● ENTRIES SHOWN:
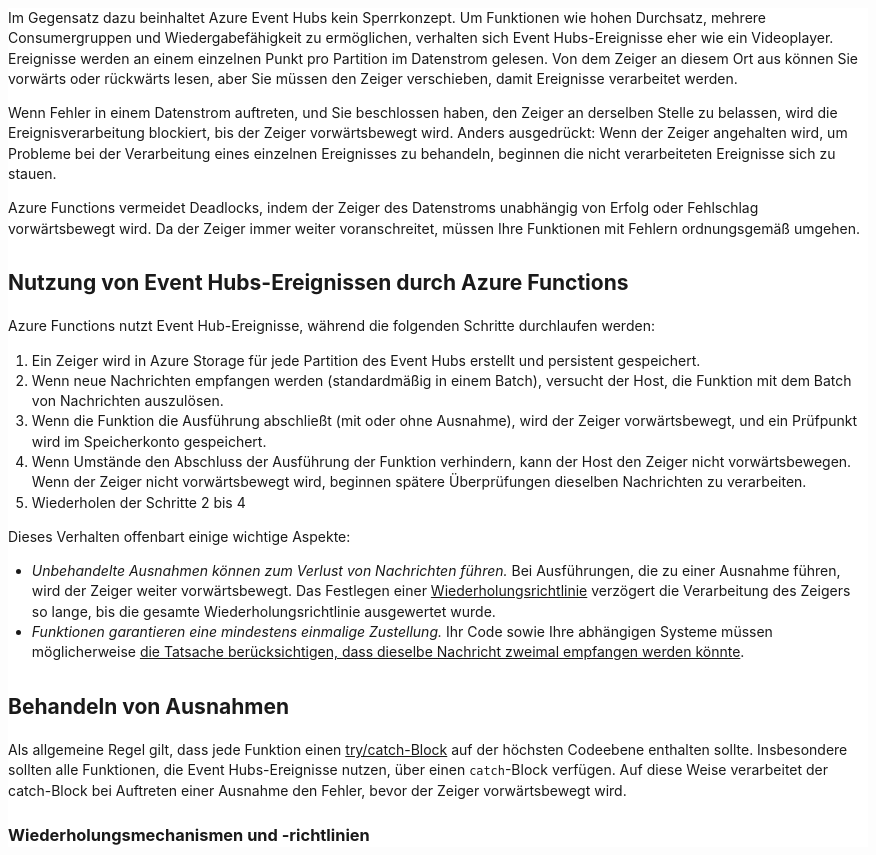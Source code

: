 Im Gegensatz dazu beinhaltet Azure Event Hubs kein Sperrkonzept. Um Funktionen wie hohen Durchsatz, mehrere Consumergruppen und Wiedergabefähigkeit zu ermöglichen, verhalten sich Event Hubs-Ereignisse eher wie ein Videoplayer. Ereignisse werden an einem einzelnen Punkt pro Partition im Datenstrom gelesen. Von dem Zeiger an diesem Ort aus können Sie vorwärts oder rückwärts lesen, aber Sie müssen den Zeiger verschieben, damit Ereignisse verarbeitet werden.

Wenn Fehler in einem Datenstrom auftreten, und Sie beschlossen haben, den Zeiger an derselben Stelle zu belassen, wird die Ereignisverarbeitung blockiert, bis der Zeiger vorwärtsbewegt wird. Anders ausgedrückt: Wenn der Zeiger angehalten wird, um Probleme bei der Verarbeitung eines einzelnen Ereignisses zu behandeln, beginnen die nicht verarbeiteten Ereignisse sich zu stauen.

Azure Functions vermeidet Deadlocks, indem der Zeiger des Datenstroms unabhängig von Erfolg oder Fehlschlag vorwärtsbewegt wird. Da der Zeiger immer weiter voranschreitet, müssen Ihre Funktionen mit Fehlern ordnungsgemäß umgehen.

## <a name="how-azure-functions-consumes-event-hubs-events"></a>Nutzung von Event Hubs-Ereignissen durch Azure Functions

Azure Functions nutzt Event Hub-Ereignisse, während die folgenden Schritte durchlaufen werden:

1. Ein Zeiger wird in Azure Storage für jede Partition des Event Hubs erstellt und persistent gespeichert.
2. Wenn neue Nachrichten empfangen werden (standardmäßig in einem Batch), versucht der Host, die Funktion mit dem Batch von Nachrichten auszulösen.
3. Wenn die Funktion die Ausführung abschließt (mit oder ohne Ausnahme), wird der Zeiger vorwärtsbewegt, und ein Prüfpunkt wird im Speicherkonto gespeichert.
4. Wenn Umstände den Abschluss der Ausführung der Funktion verhindern, kann der Host den Zeiger nicht vorwärtsbewegen. Wenn der Zeiger nicht vorwärtsbewegt wird, beginnen spätere Überprüfungen dieselben Nachrichten zu verarbeiten.
5. Wiederholen der Schritte 2 bis 4

Dieses Verhalten offenbart einige wichtige Aspekte:

- *Unbehandelte Ausnahmen können zum Verlust von Nachrichten führen.* Bei Ausführungen, die zu einer Ausnahme führen, wird der Zeiger weiter vorwärtsbewegt.  Das Festlegen einer [Wiederholungsrichtlinie](./functions-bindings-error-pages.md#retry-policies-preview) verzögert die Verarbeitung des Zeigers so lange, bis die gesamte Wiederholungsrichtlinie ausgewertet wurde.
- *Funktionen garantieren eine mindestens einmalige Zustellung.* Ihr Code sowie Ihre abhängigen Systeme müssen möglicherweise [die Tatsache berücksichtigen, dass dieselbe Nachricht zweimal empfangen werden könnte](./functions-idempotent.md).

## <a name="handling-exceptions"></a>Behandeln von Ausnahmen

Als allgemeine Regel gilt, dass jede Funktion einen [try/catch-Block](./functions-bindings-error-pages.md) auf der höchsten Codeebene enthalten sollte. Insbesondere sollten alle Funktionen, die Event Hubs-Ereignisse nutzen, über einen `catch`-Block verfügen. Auf diese Weise verarbeitet der catch-Block bei Auftreten einer Ausnahme den Fehler, bevor der Zeiger vorwärtsbewegt wird.

### <a name="retry-mechanisms-and-policies"></a>Wiederholungsmechanismen und -richtlinien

● PROBLEM TO WORK ON: Could you please write out exactly the lines from the start of the entries above through the line that holds "Dieses Verhalten offenbart", both included, with no pictures?

● ANSWER BOX:
Source code

: Im Gegensatz dazu beinhaltet Azure Event Hubs kein Sperrkonzept. Um Funktionen wie hohen Durchsatz, mehrere Consumergruppen und Wiedergabefähigkeit zu ermöglichen, verhalten sich Event Hubs-Ereignisse eher wie ein Videoplayer. Ereignisse werden an einem einzelnen Punkt pro Partition im Datenstrom gelesen. Von dem Zeiger an diesem Ort aus können Sie vorwärts oder rückwärts lesen, aber Sie müssen den Zeiger verschieben, damit Ereignisse verarbeitet werden.

Wenn Fehler in einem Datenstrom auftreten, und Sie beschlossen haben, den Zeiger an derselben Stelle zu belassen, wird die Ereignisverarbeitung blockiert, bis der Zeiger vorwärtsbewegt wird. Anders ausgedrückt: Wenn der Zeiger angehalten wird, um Probleme bei der Verarbeitung eines einzelnen Ereignisses zu behandeln, beginnen die nicht verarbeiteten Ereignisse sich zu stauen.

Azure Functions vermeidet Deadlocks, indem der Zeiger des Datenstroms unabhängig von Erfolg oder Fehlschlag vorwärtsbewegt wird. Da der Zeiger immer weiter voranschreitet, müssen Ihre Funktionen mit Fehlern ordnungsgemäß umgehen.

## <a name="how-azure-functions-consumes-event-hubs-events"></a>Nutzung von Event Hubs-Ereignissen durch Azure Functions

Azure Functions nutzt Event Hub-Ereignisse, während die folgenden Schritte durchlaufen werden:

1. Ein Zeiger wird in Azure Storage für jede Partition des Event Hubs erstellt und persistent gespeichert.
2. Wenn neue Nachrichten empfangen werden (standardmäßig in einem Batch), versucht der Host, die Funktion mit dem Batch von Nachrichten auszulösen.
3. Wenn die Funktion die Ausführung abschließt (mit oder ohne Ausnahme), wird der Zeiger vorwärtsbewegt, und ein Prüfpunkt wird im Speicherkonto gespeichert.
4. Wenn Umstände den Abschluss der Ausführung der Funktion verhindern, kann der Host den Zeiger nicht vorwärtsbewegen. Wenn der Zeiger nicht vorwärtsbewegt wird, beginnen spätere Überprüfungen dieselben Nachrichten zu verarbeiten.
5. Wiederholen der Schritte 2 bis 4

Dieses Verhalten offenbart einige wichtige Aspekte:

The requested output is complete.